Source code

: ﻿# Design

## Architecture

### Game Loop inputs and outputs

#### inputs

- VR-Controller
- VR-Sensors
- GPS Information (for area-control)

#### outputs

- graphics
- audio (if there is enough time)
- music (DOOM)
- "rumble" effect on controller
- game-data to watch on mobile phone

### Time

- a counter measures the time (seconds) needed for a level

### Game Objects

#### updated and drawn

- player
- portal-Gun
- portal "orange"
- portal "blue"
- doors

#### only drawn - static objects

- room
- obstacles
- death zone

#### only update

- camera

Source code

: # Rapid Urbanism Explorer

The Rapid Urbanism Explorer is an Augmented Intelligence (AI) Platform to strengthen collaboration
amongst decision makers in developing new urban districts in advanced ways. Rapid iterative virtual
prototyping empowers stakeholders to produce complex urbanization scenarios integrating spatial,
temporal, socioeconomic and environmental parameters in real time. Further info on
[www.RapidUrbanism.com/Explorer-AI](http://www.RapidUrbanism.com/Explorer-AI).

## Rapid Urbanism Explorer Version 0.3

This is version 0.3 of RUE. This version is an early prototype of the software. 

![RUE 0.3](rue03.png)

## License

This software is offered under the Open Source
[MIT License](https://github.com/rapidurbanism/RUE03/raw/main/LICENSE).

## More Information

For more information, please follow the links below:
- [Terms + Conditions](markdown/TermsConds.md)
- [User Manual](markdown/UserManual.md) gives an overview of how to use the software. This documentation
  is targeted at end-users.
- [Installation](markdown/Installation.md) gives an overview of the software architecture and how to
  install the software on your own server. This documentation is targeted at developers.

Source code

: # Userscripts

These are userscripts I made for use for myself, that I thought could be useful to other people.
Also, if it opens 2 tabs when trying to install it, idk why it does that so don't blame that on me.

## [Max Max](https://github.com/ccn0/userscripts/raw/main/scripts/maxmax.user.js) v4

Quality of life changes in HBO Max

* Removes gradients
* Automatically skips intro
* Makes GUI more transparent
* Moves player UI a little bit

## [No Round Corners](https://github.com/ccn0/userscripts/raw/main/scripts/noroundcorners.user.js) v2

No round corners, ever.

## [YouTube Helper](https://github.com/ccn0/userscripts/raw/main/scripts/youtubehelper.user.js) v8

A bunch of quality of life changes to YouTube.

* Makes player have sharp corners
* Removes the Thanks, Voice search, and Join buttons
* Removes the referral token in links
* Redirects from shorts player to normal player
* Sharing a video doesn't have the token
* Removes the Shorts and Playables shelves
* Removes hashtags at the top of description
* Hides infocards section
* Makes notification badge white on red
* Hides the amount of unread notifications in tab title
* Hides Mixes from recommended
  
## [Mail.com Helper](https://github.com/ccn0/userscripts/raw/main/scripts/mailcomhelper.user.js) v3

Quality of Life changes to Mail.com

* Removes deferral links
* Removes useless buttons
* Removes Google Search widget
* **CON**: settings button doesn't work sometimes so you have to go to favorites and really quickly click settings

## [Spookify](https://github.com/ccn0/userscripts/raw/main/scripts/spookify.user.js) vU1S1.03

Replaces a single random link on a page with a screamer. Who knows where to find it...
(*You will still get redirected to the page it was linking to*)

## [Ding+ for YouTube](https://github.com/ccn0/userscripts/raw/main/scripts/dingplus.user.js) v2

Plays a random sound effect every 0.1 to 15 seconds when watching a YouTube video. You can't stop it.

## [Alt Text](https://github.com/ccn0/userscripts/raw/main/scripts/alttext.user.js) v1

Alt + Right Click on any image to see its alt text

* * *

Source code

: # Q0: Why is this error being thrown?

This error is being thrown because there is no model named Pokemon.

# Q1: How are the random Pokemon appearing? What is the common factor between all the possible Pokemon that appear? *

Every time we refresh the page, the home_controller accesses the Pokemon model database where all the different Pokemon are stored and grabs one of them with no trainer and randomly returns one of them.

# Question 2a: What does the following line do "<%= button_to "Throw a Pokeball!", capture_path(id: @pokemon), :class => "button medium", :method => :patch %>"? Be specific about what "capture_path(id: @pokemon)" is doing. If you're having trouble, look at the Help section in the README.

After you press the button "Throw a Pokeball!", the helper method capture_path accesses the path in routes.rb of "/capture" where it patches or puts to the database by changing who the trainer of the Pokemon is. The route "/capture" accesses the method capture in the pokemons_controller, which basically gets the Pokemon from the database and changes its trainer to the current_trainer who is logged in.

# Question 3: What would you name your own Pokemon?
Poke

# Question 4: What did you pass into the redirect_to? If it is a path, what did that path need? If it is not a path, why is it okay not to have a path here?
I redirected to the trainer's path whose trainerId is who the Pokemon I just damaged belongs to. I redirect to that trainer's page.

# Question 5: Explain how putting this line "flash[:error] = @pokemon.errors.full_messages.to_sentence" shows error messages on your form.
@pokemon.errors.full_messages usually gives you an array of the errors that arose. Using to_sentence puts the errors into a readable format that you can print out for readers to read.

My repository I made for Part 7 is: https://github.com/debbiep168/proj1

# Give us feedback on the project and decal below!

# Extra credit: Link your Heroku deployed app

--

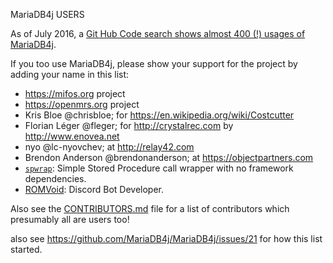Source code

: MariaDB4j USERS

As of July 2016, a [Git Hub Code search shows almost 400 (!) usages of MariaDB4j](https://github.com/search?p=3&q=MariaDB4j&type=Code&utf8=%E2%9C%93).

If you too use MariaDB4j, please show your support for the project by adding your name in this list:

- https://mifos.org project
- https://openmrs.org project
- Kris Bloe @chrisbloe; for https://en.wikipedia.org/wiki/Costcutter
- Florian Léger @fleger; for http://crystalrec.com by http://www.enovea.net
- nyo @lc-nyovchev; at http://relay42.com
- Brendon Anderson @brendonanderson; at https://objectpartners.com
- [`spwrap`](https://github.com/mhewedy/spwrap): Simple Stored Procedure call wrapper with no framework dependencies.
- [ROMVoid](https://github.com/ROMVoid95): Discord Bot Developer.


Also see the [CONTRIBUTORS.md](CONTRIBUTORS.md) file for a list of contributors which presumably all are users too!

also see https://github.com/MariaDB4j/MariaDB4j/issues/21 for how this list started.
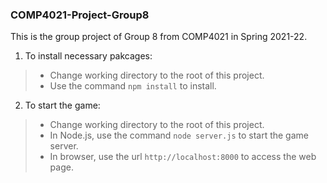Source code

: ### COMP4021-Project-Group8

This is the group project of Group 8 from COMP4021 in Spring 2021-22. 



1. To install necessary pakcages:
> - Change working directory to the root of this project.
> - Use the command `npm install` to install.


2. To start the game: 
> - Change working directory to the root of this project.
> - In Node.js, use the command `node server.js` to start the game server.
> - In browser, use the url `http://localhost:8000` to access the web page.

| Assignment |
Set down, exactly as they appear above, all lines from the one that has "a little bit" down to the one that has "Plays a random", including those two and no others.

| Solution below |
* Moves player UI a little bit

## [No Round Corners](https://github.com/ccn0/userscripts/raw/main/scripts/noroundcorners.user.js) v2

No round corners, ever.

## [YouTube Helper](https://github.com/ccn0/userscripts/raw/main/scripts/youtubehelper.user.js) v8

A bunch of quality of life changes to YouTube.

* Makes player have sharp corners
* Removes the Thanks, Voice search, and Join buttons
* Removes the referral token in links
* Redirects from shorts player to normal player
* Sharing a video doesn't have the token
* Removes the Shorts and Playables shelves
* Removes hashtags at the top of description
* Hides infocards section
* Makes notification badge white on red
* Hides the amount of unread notifications in tab title
* Hides Mixes from recommended
  
## [Mail.com Helper](https://github.com/ccn0/userscripts/raw/main/scripts/mailcomhelper.user.js) v3

Quality of Life changes to Mail.com

* Removes deferral links
* Removes useless buttons
* Removes Google Search widget
* **CON**: settings button doesn't work sometimes so you have to go to favorites and really quickly click settings

## [Spookify](https://github.com/ccn0/userscripts/raw/main/scripts/spookify.user.js) vU1S1.03

Replaces a single random link on a page with a screamer. Who knows where to find it...
(*You will still get redirected to the page it was linking to*)

## [Ding+ for YouTube](https://github.com/ccn0/userscripts/raw/main/scripts/dingplus.user.js) v2

Plays a random sound effect every 0.1 to 15 seconds when watching a YouTube video. You can't stop it.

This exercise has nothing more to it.